** DATA SHOWN follows **
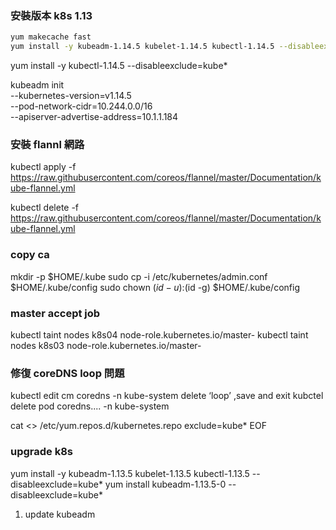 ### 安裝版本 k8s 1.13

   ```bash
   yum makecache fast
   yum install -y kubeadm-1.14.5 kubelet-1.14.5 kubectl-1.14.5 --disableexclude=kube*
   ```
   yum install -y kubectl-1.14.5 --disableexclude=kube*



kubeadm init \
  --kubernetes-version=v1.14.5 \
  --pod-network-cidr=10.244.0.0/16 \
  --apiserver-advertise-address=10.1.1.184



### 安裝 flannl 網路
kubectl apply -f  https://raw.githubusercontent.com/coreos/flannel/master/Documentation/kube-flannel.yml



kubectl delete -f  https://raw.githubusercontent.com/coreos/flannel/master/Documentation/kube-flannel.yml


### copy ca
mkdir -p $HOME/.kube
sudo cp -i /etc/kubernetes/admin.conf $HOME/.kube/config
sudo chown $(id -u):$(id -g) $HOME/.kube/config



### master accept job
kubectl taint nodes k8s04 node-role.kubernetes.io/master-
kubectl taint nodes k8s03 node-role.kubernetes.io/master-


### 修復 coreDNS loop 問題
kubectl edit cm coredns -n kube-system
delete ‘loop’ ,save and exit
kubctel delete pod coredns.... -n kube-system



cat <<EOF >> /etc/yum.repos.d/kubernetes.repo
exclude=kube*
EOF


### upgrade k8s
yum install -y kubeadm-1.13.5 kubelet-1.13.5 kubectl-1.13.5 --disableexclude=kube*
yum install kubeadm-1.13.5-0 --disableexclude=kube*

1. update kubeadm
** End of DATA SHOWN **
** DATA SHOWN follows **
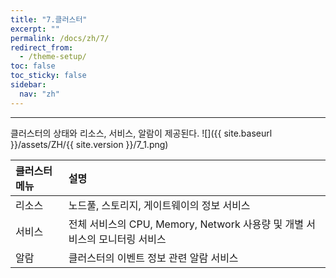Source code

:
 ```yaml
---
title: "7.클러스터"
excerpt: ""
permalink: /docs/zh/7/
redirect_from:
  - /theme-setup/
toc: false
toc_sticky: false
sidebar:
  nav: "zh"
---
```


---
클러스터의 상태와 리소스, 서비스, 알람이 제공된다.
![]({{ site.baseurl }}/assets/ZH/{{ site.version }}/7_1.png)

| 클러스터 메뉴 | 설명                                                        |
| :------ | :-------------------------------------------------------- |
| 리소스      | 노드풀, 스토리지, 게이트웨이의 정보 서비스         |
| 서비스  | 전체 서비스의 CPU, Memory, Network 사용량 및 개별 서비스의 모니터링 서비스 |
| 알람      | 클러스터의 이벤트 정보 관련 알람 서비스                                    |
** End of DATA SHOWN **
WORK INSTRUCTIONS:
The stretch above running from the line with "### 安裝版本 k8s 1.13" through the line with "--kubernetes-version=v1.14.5 \" is all you should copy, exactly, leaving out the pictures.

EXERCISE OUTPUT:
 ### 安裝版本 k8s 1.13

   ```bash
   yum makecache fast
   yum install -y kubeadm-1.14.5 kubelet-1.14.5 kubectl-1.14.5 --disableexclude=kube*
   ```
   yum install -y kubectl-1.14.5 --disableexclude=kube*



kubeadm init \
  --kubernetes-version=v1.14.5 \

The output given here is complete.